Activity ::
Restate word for word every line from the top of the data below down through the line that holds "GridView флажков (C#)</span><span".

Stored data entries:
------------------------------------------------------------

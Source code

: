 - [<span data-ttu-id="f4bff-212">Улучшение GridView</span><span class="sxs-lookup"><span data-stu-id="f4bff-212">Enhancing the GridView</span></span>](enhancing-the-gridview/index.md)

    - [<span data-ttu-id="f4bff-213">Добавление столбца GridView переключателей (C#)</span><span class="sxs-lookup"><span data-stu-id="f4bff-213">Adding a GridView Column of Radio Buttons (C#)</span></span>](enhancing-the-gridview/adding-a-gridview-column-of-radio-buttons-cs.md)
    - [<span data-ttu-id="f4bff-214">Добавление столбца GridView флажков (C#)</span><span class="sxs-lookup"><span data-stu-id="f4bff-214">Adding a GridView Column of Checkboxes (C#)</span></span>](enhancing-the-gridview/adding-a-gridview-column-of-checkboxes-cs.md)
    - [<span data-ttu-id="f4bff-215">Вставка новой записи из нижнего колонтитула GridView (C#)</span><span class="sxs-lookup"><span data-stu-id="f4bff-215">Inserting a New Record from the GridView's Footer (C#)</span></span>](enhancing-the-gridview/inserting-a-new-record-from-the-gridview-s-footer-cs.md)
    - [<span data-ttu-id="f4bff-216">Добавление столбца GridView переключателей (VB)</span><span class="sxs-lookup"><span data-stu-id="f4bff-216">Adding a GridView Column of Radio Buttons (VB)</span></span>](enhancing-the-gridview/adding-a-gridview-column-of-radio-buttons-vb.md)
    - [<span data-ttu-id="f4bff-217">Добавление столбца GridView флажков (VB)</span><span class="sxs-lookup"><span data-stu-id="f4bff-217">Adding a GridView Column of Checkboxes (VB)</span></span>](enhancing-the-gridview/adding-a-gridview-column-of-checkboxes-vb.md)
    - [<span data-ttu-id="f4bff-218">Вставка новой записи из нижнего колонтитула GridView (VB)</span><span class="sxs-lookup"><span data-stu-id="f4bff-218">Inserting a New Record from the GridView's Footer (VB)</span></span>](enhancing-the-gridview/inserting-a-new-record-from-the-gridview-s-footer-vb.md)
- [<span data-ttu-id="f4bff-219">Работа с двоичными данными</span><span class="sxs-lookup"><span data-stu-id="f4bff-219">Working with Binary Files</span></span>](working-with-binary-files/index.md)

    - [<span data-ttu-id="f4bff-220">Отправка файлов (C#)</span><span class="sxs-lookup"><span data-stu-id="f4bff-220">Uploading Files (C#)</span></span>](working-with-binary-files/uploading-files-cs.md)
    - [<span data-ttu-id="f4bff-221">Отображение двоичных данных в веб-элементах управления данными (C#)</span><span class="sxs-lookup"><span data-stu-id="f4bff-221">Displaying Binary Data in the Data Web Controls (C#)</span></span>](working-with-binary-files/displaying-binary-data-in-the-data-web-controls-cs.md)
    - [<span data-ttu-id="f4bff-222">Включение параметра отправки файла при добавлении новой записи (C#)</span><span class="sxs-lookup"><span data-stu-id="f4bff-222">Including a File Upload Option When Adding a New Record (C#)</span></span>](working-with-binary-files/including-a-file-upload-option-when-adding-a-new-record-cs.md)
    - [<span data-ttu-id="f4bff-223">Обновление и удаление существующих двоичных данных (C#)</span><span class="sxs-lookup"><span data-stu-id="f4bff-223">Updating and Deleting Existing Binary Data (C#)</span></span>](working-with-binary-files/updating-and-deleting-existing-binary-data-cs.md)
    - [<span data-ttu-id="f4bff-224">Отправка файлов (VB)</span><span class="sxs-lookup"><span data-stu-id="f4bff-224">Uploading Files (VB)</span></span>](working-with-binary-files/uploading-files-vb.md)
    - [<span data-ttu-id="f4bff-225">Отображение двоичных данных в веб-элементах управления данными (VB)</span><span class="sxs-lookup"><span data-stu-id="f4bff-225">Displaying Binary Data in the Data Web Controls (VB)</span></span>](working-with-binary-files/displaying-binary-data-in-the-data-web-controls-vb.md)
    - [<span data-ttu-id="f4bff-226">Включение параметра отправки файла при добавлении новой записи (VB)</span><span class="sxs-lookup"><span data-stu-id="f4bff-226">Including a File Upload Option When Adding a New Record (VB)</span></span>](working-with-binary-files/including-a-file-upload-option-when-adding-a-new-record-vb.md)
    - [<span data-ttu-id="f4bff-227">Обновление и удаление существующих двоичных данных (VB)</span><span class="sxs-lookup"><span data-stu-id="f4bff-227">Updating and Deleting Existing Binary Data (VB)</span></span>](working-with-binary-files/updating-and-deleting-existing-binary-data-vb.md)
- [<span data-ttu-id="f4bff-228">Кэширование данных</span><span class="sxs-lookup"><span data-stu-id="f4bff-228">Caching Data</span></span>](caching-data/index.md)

------------------------------------------------------------

Solution to this exercise ::
Source code

: - [<span data-ttu-id="f4bff-212">Улучшение GridView</span><span class="sxs-lookup"><span data-stu-id="f4bff-212">Enhancing the GridView</span></span>](enhancing-the-gridview/index.md)

    - [<span data-ttu-id="f4bff-213">Добавление столбца GridView переключателей (C#)</span><span class="sxs-lookup"><span data-stu-id="f4bff-213">Adding a GridView Column of Radio Buttons (C#)</span></span>](enhancing-the-gridview/adding-a-gridview-column-of-radio-buttons-cs.md)
    - [<span data-ttu-id="f4bff-214">Добавление столбца GridView флажков (C#)</span><span class="sxs-lookup"><span data-stu-id="f4bff-214">Adding a GridView Column of Checkboxes (C#)</span></span>](enhancing-the-gridview/adding-a-gridview-column-of-checkboxes-cs.md)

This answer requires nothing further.